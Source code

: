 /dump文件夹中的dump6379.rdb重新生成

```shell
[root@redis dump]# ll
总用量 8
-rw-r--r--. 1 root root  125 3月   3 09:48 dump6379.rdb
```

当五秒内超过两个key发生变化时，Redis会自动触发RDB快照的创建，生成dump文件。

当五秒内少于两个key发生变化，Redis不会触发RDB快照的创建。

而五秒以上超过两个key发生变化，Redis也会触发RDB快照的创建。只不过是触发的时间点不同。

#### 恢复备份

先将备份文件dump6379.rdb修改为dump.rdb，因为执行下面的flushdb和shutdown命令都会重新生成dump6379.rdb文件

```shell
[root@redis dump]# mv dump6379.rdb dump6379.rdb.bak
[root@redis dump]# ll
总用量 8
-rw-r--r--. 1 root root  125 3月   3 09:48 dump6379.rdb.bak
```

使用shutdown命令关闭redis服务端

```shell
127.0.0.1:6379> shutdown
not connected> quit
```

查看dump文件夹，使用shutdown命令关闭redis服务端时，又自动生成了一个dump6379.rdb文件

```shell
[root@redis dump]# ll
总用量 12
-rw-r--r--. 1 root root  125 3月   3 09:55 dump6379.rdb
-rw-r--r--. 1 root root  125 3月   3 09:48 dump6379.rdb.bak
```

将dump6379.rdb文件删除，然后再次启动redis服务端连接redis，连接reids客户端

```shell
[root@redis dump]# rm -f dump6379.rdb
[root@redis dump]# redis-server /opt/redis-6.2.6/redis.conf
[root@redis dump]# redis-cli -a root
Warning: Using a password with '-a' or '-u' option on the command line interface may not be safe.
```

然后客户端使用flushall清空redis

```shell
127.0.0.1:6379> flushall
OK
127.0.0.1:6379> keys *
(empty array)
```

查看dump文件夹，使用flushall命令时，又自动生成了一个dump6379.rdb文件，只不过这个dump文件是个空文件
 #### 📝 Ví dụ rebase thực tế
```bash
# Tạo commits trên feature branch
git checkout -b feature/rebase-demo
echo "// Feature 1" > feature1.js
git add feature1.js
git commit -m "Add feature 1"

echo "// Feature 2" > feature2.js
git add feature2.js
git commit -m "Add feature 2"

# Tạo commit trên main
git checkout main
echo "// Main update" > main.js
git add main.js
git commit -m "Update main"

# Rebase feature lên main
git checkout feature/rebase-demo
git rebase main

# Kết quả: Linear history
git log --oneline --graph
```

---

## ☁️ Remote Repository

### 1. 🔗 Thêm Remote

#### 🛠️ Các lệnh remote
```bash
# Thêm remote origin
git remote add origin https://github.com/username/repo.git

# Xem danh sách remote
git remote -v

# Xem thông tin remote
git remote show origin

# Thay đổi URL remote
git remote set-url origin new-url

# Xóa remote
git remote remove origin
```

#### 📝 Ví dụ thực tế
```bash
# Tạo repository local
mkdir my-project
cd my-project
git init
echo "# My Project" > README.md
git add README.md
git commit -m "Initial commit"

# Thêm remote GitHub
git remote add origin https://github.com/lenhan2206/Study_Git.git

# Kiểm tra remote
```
________________________
• _PROBLEM DESCRIPTION_
From the first line to the last, write out the data exactly.

• _YOUR SOLUTION_
Source code

: /dump文件夹中的dump6379.rdb重新生成

```shell
[root@redis dump]# ll
总用量 8
-rw-r--r--. 1 root root  125 3月   3 09:48 dump6379.rdb
```

当五秒内超过两个key发生变化时，Redis会自动触发RDB快照的创建，生成dump文件。

当五秒内少于两个key发生变化，Redis不会触发RDB快照的创建。

而五秒以上超过两个key发生变化，Redis也会触发RDB快照的创建。只不过是触发的时间点不同。

#### 恢复备份

先将备份文件dump6379.rdb修改为dump.rdb，因为执行下面的flushdb和shutdown命令都会重新生成dump6379.rdb文件

```shell
[root@redis dump]# mv dump6379.rdb dump6379.rdb.bak
[root@redis dump]# ll
总用量 8
-rw-r--r--. 1 root root  125 3月   3 09:48 dump6379.rdb.bak
```

使用shutdown命令关闭redis服务端

```shell
127.0.0.1:6379> shutdown
not connected> quit
```

查看dump文件夹，使用shutdown命令关闭redis服务端时，又自动生成了一个dump6379.rdb文件

```shell
[root@redis dump]# ll
总用量 12
-rw-r--r--. 1 root root  125 3月   3 09:55 dump6379.rdb
-rw-r--r--. 1 root root  125 3月   3 09:48 dump6379.rdb.bak
```

将dump6379.rdb文件删除，然后再次启动redis服务端连接redis，连接reids客户端

```shell
[root@redis dump]# rm -f dump6379.rdb
[root@redis dump]# redis-server /opt/redis-6.2.6/redis.conf
[root@redis dump]# redis-cli -a root
Warning: Using a password with '-a' or '-u' option on the command line interface may not be safe.
```

然后客户端使用flushall清空redis

```shell
127.0.0.1:6379> flushall
OK
127.0.0.1:6379> keys *
(empty array)
```

查看dump文件夹，使用flushall命令时，又自动生成了一个dump6379.rdb文件，只不过这个dump文件是个空文件
 #### 📝 Ví dụ rebase thực tế
```bash
# Tạo commits trên feature branch
git checkout -b feature/rebase-demo
echo "// Feature 1" > feature1.js
git add feature1.js
git commit -m "Add feature 1"

echo "// Feature 2" > feature2.js
git add feature2.js
git commit -m "Add feature 2"

# Tạo commit trên main
git checkout main
echo "// Main update" > main.js
git add main.js
git commit -m "Update main"

# Rebase feature lên main
git checkout feature/rebase-demo
git rebase main

# Kết quả: Linear history
git log --oneline --graph
```

---

## ☁️ Remote Repository

### 1. 🔗 Thêm Remote

#### 🛠️ Các lệnh remote
```bash
# Thêm remote origin
git remote add origin https://github.com/username/repo.git

# Xem danh sách remote
git remote -v

# Xem thông tin remote
git remote show origin

# Thay đổi URL remote
git remote set-url origin new-url

# Xóa remote
git remote remove origin
```

#### 📝 Ví dụ thực tế
```bash
# Tạo repository local
mkdir my-project
cd my-project
git init
echo "# My Project" > README.md
git add README.md
git commit -m "Initial commit"

# Thêm remote GitHub
git remote add origin https://github.com/lenhan2206/Study_Git.git

# Kiểm tra remote
```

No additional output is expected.